• [EXERCISE] Each record is to be duplicated exactly, with nothing added.

• [DATA PROVIDED]
···

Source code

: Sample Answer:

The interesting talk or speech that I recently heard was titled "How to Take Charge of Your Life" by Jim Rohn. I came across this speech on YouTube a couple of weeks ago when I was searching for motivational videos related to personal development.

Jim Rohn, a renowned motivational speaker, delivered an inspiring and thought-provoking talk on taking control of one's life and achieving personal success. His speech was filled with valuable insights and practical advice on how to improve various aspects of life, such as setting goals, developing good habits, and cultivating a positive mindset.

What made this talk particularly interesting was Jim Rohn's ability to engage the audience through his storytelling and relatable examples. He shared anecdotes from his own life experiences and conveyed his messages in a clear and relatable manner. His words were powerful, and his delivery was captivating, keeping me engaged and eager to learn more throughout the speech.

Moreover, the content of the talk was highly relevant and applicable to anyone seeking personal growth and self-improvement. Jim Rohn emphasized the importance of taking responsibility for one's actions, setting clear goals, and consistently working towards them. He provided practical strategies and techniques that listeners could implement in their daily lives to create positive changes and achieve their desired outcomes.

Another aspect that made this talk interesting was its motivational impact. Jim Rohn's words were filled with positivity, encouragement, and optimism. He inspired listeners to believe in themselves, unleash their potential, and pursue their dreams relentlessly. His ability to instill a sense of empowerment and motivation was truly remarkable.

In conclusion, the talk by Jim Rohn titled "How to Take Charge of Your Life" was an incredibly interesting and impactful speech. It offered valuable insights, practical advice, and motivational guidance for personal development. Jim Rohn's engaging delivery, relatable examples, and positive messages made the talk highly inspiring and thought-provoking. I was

···

• [SOLUTION TO THE EXERCISE]
Source code

: Sample Answer:

The interesting talk or speech that I recently heard was titled "How to Take Charge of Your Life" by Jim Rohn. I came across this speech on YouTube a couple of weeks ago when I was searching for motivational videos related to personal development.

Jim Rohn, a renowned motivational speaker, delivered an inspiring and thought-provoking talk on taking control of one's life and achieving personal success. His speech was filled with valuable insights and practical advice on how to improve various aspects of life, such as setting goals, developing good habits, and cultivating a positive mindset.

What made this talk particularly interesting was Jim Rohn's ability to engage the audience through his storytelling and relatable examples. He shared anecdotes from his own life experiences and conveyed his messages in a clear and relatable manner. His words were powerful, and his delivery was captivating, keeping me engaged and eager to learn more throughout the speech.

Moreover, the content of the talk was highly relevant and applicable to anyone seeking personal growth and self-improvement. Jim Rohn emphasized the importance of taking responsibility for one's actions, setting clear goals, and consistently working towards them. He provided practical strategies and techniques that listeners could implement in their daily lives to create positive changes and achieve their desired outcomes.

Another aspect that made this talk interesting was its motivational impact. Jim Rohn's words were filled with positivity, encouragement, and optimism. He inspired listeners to believe in themselves, unleash their potential, and pursue their dreams relentlessly. His ability to instill a sense of empowerment and motivation was truly remarkable.

In conclusion, the talk by Jim Rohn titled "How to Take Charge of Your Life" was an incredibly interesting and impactful speech. It offered valuable insights, practical advice, and motivational guidance for personal development. Jim Rohn's engaging delivery, relatable examples, and positive messages made the talk highly inspiring and thought-provoking. I was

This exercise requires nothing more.